Ich weiß ja nicht, wie viele unter euch Musik machen, und wie viele davon den PC dazu verwenden. Für die unter euch, die schon länger mit dem Rechner Musik machen, dürfte der Artikel eher langweilig sein. Aber vielleicht hat der eine oder andere von euch ja Tipps, daher würde ich mich freuen, wenn ihr weiterlest. Ich mache gelegentlich Musik, und dafür habe ich früher fast ausschließlich den PC genutzt. Länger habe ich jetzt nichts mehr gemacht, aber so langsam überlege ich, wieder damit anzufangen. Und wenn wir schon mal dabei sind, dann natürlich auch gleich mit dem Mac.

Musik mit dem Rechner zu machen, oder den Rechner als Unterstützung dafür zu nehmen, bedeutet natürlich, dass man sich mit der einen oder anderen Sache tiefergehend beschäftigen muss. Ich habe diesbezüglich ja schon so meine Erfahrungen gemacht. Damit also klar wird, woher ich komme und wo hin ich will, werde ich etwas ausführlicher darauf eingehen.

Wo komme ich her?

Alles begann, als die PCs lernten, mehr als nur tüdeldü zu machen. Oh je, Opa erzählt vom Krieg... 🙂 Ja, mein erster PC hatte keine Soundkarte. Die waren damals, wenn überhaupt vorhanden, purer Luxus. Aber auch diese wurden billiger und auch mein PC bekam eine. 🙂 Und obwohl die Musik darüber noch wirklich künstlich klang, eröffneten sich ganz neue Möglichkeiten. Anfänglich habe ich nur bei anderen zugeschaut, aber letztlich habe ich auch damit angefangen, Musik zu machen.

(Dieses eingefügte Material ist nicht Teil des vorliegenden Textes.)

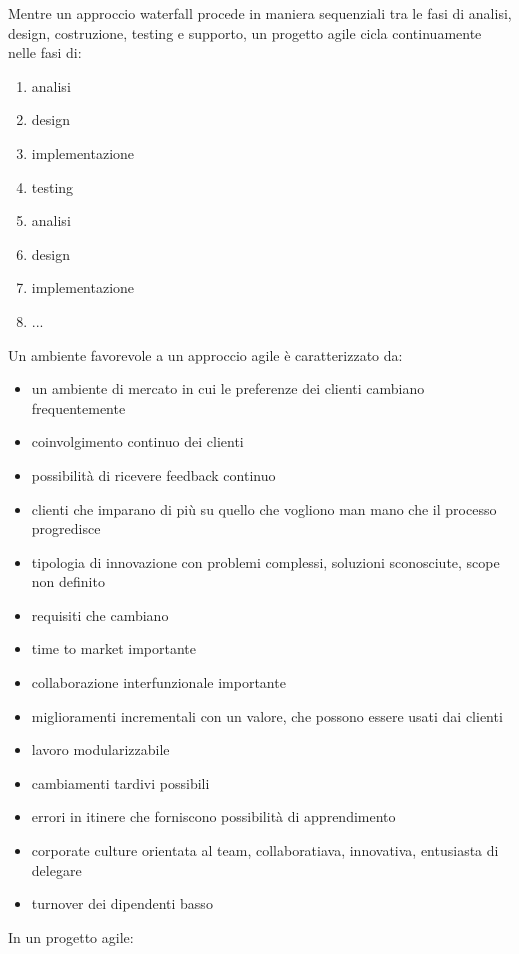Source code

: \documentclass[answers, a4paper, 11pt]{exam}
\begin{document}
Mentre un approccio waterfall procede in maniera sequenziali tra le fasi di analisi, design, costruzione, testing e supporto, un progetto agile cicla continuamente nelle fasi di:

\begin{enumerate}
    \item analisi
    \item design
    \item implementazione
    \item testing
    \item analisi
    \item design
    \item implementazione
    \item ...
\end{enumerate}

Un ambiente favorevole a un approccio agile è caratterizzato da:

\begin{itemize}
    \item un ambiente di mercato in cui le preferenze dei clienti cambiano frequentemente
    \item coinvolgimento continuo dei clienti
    \item possibilità di ricevere feedback continuo
    \item clienti che imparano di più su quello che vogliono man mano che il processo progredisce
    \item tipologia di innovazione con problemi complessi, soluzioni sconosciute, scope non definito
    \item requisiti che cambiano
    \item time to market importante
    \item collaborazione interfunzionale importante
    \item miglioramenti incrementali con un valore, che possono essere usati dai clienti
    \item lavoro modularizzabile
    \item cambiamenti tardivi possibili
    \item errori in itinere che forniscono possibilità di apprendimento
    \item corporate culture orientata al team, collaboratiava, innovativa, entusiasta di delegare
    \item turnover dei dipendenti basso
\end{itemize}


In un progetto agile: 
\end{document}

Ich hatte unter DOS den Voyetra SPPRO, einen reinen MIDI-Sequencer. Allerdings hatte ich kein Keyboard und eben nur die sehr künstlich klingende Soundblaster. Also, wie damit jetzt Musik machen? Ganz einfach, zu Fuß! Spur anlegen, in den Editor gehen und die Noten alle per Hand setzen! 🙂

Nur, um mal eine Vorstellung davon zu bekommen: Das Editorfenster war recht übersichtlich. Senkrecht die Noten und wagerecht der Takt. Das ging sogar mit Braillezeile, weil die Taktmarkierungen auf der Zeile zu sehen waren, auch die Note war zu sehen. Nun platziert man die Note also senkrecht auf eine Linie, beispielsweise einem C, und auf die erste Viertelmarkierung in der wagerechten. Hier konnte man dann bequem die Velocity, also die Anschlagsstärke, Pitch, also Verschiebung in der Senkrechten, Takt, also Verschiebung in der Wagerechten, Länge und dergleichen editieren. Mit den Pfeiltasten konnte man im Fenster navigieren und mit Tab von Note zu Note springen. Auch MIDI-Events, wie Program, Controler und dergleichen konnte man so setzen. Auf diese Weise konnte es schon mal 6 Wochen dauern, bis man ein Stück von 3 Minuten Länge gesetzt hatte. 🙂 Aber es hat Spaß gemacht!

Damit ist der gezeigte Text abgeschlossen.